• Try it:
Throughout the material, count the lines with the word "endorsed" in them, and answer with only the figure.

• Records for this exercise:
▬▬▬▬▬▬

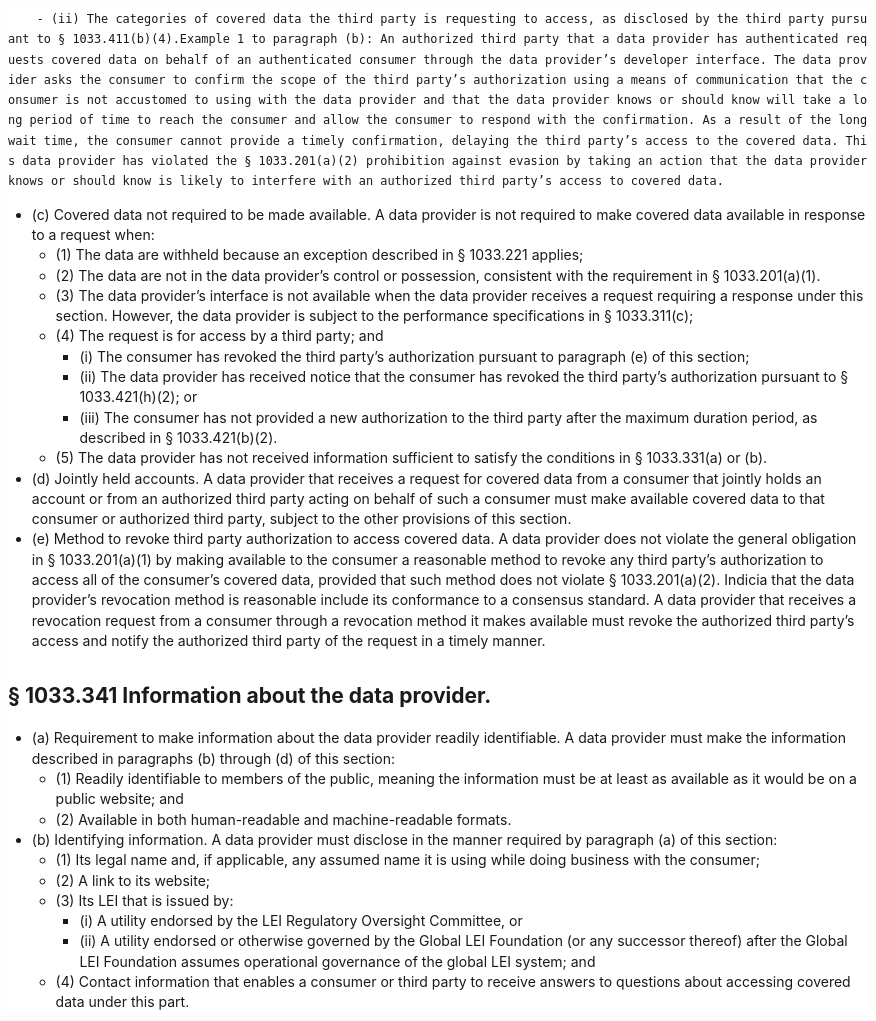 		- (ii) The categories of covered data the third party is requesting to access, as disclosed by the third party pursuant to § 1033.411(b)(4).Example 1 to paragraph (b): An authorized third party that a data provider has authenticated requests covered data on behalf of an authenticated consumer through the data provider’s developer interface. The data provider asks the consumer to confirm the scope of the third party’s authorization using a means of communication that the consumer is not accustomed to using with the data provider and that the data provider knows or should know will take a long period of time to reach the consumer and allow the consumer to respond with the confirmation. As a result of the long wait time, the consumer cannot provide a timely confirmation, delaying the third party’s access to the covered data. This data provider has violated the § 1033.201(a)(2) prohibition against evasion by taking an action that the data provider knows or should know is likely to interfere with an authorized third party’s access to covered data.
* (c) Covered data not required to be made available. A data provider is not required to make covered data available in response to a request when: 
	+ (1) The data are withheld because an exception described in § 1033.221 applies;
	+ (2) The data are not in the data provider’s control or possession, consistent with the requirement in § 1033.201(a)(1).
	+ (3) The data provider’s interface is not available when the data provider receives a request requiring a response under this section. However, the data provider is subject to the performance specifications in § 1033.311(c);
	+ (4) The request is for access by a third party; and 
		- (i) The consumer has revoked the third party’s authorization pursuant to paragraph (e) of this section;
		- (ii) The data provider has received notice that the consumer has revoked the third party’s authorization pursuant to § 1033.421(h)(2); or
		- (iii) The consumer has not provided a new authorization to the third party after the maximum duration period, as described in § 1033.421(b)(2).
	+ (5) The data provider has not received information sufficient to satisfy the conditions in § 1033.331(a) or (b).
* (d) Jointly held accounts. A data provider that receives a request for covered data from a consumer that jointly holds an account or from an authorized third party acting on behalf of such a consumer must make available covered data to that consumer or authorized third party, subject to the other provisions of this section.
* (e) Method to revoke third party authorization to access covered data. A data provider does not violate the general obligation in § 1033.201(a)(1) by making available to the consumer a reasonable method to revoke any third party’s authorization to access all of the consumer’s covered data, provided that such method does not violate § 1033.201(a)(2). Indicia that the data provider’s revocation method is reasonable include its conformance to a consensus standard. A data provider that receives a revocation request from a consumer through a revocation method it makes available must revoke the authorized third party’s access and notify the authorized third party of the request in a timely manner.
## § 1033.341 Information about the data provider. 

* (a) Requirement to make information about the data provider readily identifiable. A data provider must make the information described in paragraphs (b) through (d) of this section: 
	+ (1) Readily identifiable to members of the public, meaning the information must be at least as available as it would be on a public website; and
	+ (2) Available in both human-readable and machine-readable formats.
* (b) Identifying information. A data provider must disclose in the manner required by paragraph (a) of this section: 
	+ (1) Its legal name and, if applicable, any assumed name it is using while doing business with the consumer;
	+ (2) A link to its website;
	+ (3) Its LEI that is issued by: 
		- (i) A utility endorsed by the LEI Regulatory Oversight Committee, or
		- (ii) A utility endorsed or otherwise governed by the Global LEI Foundation (or any successor thereof) after the Global LEI Foundation assumes operational governance of the global LEI system; and
	+ (4) Contact information that enables a consumer or third party to receive answers to questions about accessing covered data under this part.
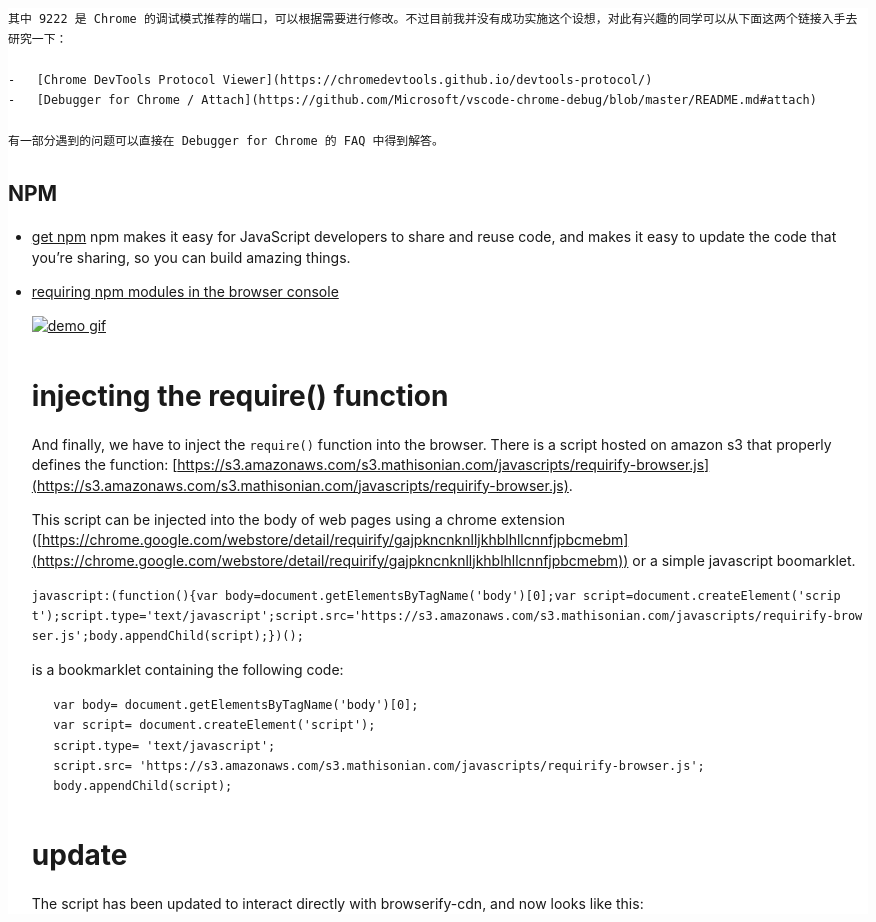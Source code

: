     其中 9222 是 Chrome 的调试模式推荐的端口，可以根据需要进行修改。不过目前我并没有成功实施这个设想，对此有兴趣的同学可以从下面这两个链接入手去研究一下：

    -   [Chrome DevTools Protocol Viewer](https://chromedevtools.github.io/devtools-protocol/)
    -   [Debugger for Chrome / Attach](https://github.com/Microsoft/vscode-chrome-debug/blob/master/README.md#attach)

    有一部分遇到的问题可以直接在 Debugger for Chrome 的 FAQ 中得到解答。


## NPM
* [get npm](https://www.npmjs.com/get-npm?utm_source=house&utm_medium=homepage&utm_campaign=free%20orgs&utm_term=Install%20npm)
    npm makes it easy for JavaScript developers to share and reuse code, and makes it easy to update the code that you’re sharing, so you can build amazing things.



* [requiring npm modules in the browser console](https://gist.github.com/mathisonian/c325dbe02ea4d6880c4e)

    [![demo gif](https://camo.githubusercontent.com/bf330eecd4a06ce86d32b6bd9e72a50d7b1ac31a/687474703a2f2f692e696d6775722e636f6d2f715675397335332e676966)](https://camo.githubusercontent.com/bf330eecd4a06ce86d32b6bd9e72a50d7b1ac31a/687474703a2f2f692e696d6775722e636f6d2f715675397335332e676966)

    injecting the require() function
    ================================

    And finally, we have to inject the `require()` function into the browser. There is a script hosted on amazon s3 that properly defines the function: [https://s3.amazonaws.com/s3.mathisonian.com/javascripts/requirify-browser.js](https://s3.amazonaws.com/s3.mathisonian.com/javascripts/requirify-browser.js).

    This script can be injected into the body of web pages using a chrome extension ([https://chrome.google.com/webstore/detail/requirify/gajpkncnknlljkhblhllcnnfjpbcmebm](https://chrome.google.com/webstore/detail/requirify/gajpkncnknlljkhblhllcnnfjpbcmebm)) or a simple javascript boomarklet.


    ```javascript=
    javascript:(function(){var body=document.getElementsByTagName('body')[0];var script=document.createElement('script');script.type='text/javascript';script.src='https://s3.amazonaws.com/s3.mathisonian.com/javascripts/requirify-browser.js';body.appendChild(script);})();

    ```

    is a bookmarklet containing the following code:

    ```javascript=
       var body= document.getElementsByTagName('body')[0];
       var script= document.createElement('script');
       script.type= 'text/javascript';
       script.src= 'https://s3.amazonaws.com/s3.mathisonian.com/javascripts/requirify-browser.js';
       body.appendChild(script);
    ```
    
    update
    ======

    The script has been updated to interact directly with browserify-cdn, and now looks like this:
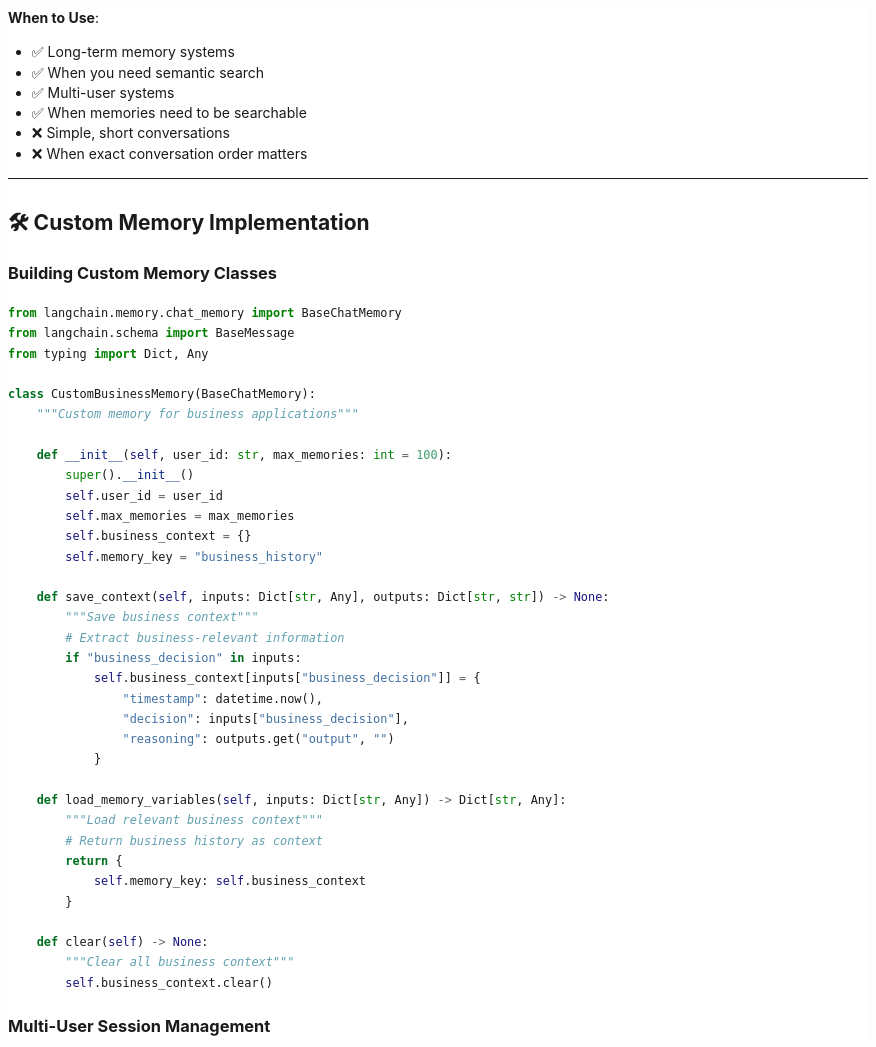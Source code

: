 **When to Use**:
- ✅ Long-term memory systems
- ✅ When you need semantic search
- ✅ Multi-user systems
- ✅ When memories need to be searchable
- ❌ Simple, short conversations
- ❌ When exact conversation order matters

---

## 🛠️ Custom Memory Implementation

### Building Custom Memory Classes

```python
from langchain.memory.chat_memory import BaseChatMemory
from langchain.schema import BaseMessage
from typing import Dict, Any

class CustomBusinessMemory(BaseChatMemory):
    """Custom memory for business applications"""
    
    def __init__(self, user_id: str, max_memories: int = 100):
        super().__init__()
        self.user_id = user_id
        self.max_memories = max_memories
        self.business_context = {}
        self.memory_key = "business_history"
    
    def save_context(self, inputs: Dict[str, Any], outputs: Dict[str, str]) -> None:
        """Save business context"""
        # Extract business-relevant information
        if "business_decision" in inputs:
            self.business_context[inputs["business_decision"]] = {
                "timestamp": datetime.now(),
                "decision": inputs["business_decision"],
                "reasoning": outputs.get("output", "")
            }
    
    def load_memory_variables(self, inputs: Dict[str, Any]) -> Dict[str, Any]:
        """Load relevant business context"""
        # Return business history as context
        return {
            self.memory_key: self.business_context
        }
    
    def clear(self) -> None:
        """Clear all business context"""
        self.business_context.clear()
```

### Multi-User Session Management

▬▬▬▬▬▬

• Task solution:
2